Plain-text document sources
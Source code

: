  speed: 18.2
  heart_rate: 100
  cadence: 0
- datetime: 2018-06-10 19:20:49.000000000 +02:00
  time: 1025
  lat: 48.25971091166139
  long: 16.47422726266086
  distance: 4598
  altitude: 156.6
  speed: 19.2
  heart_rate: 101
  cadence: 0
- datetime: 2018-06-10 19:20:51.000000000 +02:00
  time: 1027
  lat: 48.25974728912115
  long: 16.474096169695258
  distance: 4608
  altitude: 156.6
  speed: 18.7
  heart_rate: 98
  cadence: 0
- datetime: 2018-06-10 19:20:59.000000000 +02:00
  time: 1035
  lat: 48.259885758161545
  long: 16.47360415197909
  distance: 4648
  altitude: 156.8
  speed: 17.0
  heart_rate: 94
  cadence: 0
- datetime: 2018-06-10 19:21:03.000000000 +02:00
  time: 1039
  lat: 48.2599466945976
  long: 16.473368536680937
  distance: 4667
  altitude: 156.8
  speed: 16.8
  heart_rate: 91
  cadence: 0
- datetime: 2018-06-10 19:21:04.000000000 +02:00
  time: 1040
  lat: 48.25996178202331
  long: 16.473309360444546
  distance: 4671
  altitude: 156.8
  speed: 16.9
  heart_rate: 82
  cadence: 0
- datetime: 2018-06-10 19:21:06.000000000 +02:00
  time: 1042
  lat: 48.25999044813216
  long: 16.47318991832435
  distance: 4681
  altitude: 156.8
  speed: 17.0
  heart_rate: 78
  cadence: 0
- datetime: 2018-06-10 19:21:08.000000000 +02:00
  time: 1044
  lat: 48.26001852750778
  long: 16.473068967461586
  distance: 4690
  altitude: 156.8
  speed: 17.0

WHAT THE TASK ASKS: Exactly and exclusively, repeat the lines from the line that contains "long: 16.47318991832435" through the end of the records, both ends included.

ANSWER BOX:
  long: 16.47318991832435
  distance: 4681
  altitude: 156.8
  speed: 17.0
  heart_rate: 78
  cadence: 0
- datetime: 2018-06-10 19:21:08.000000000 +02:00
  time: 1044
  lat: 48.26001852750778
  long: 16.473068967461586
  distance: 4690
  altitude: 156.8
  speed: 17.0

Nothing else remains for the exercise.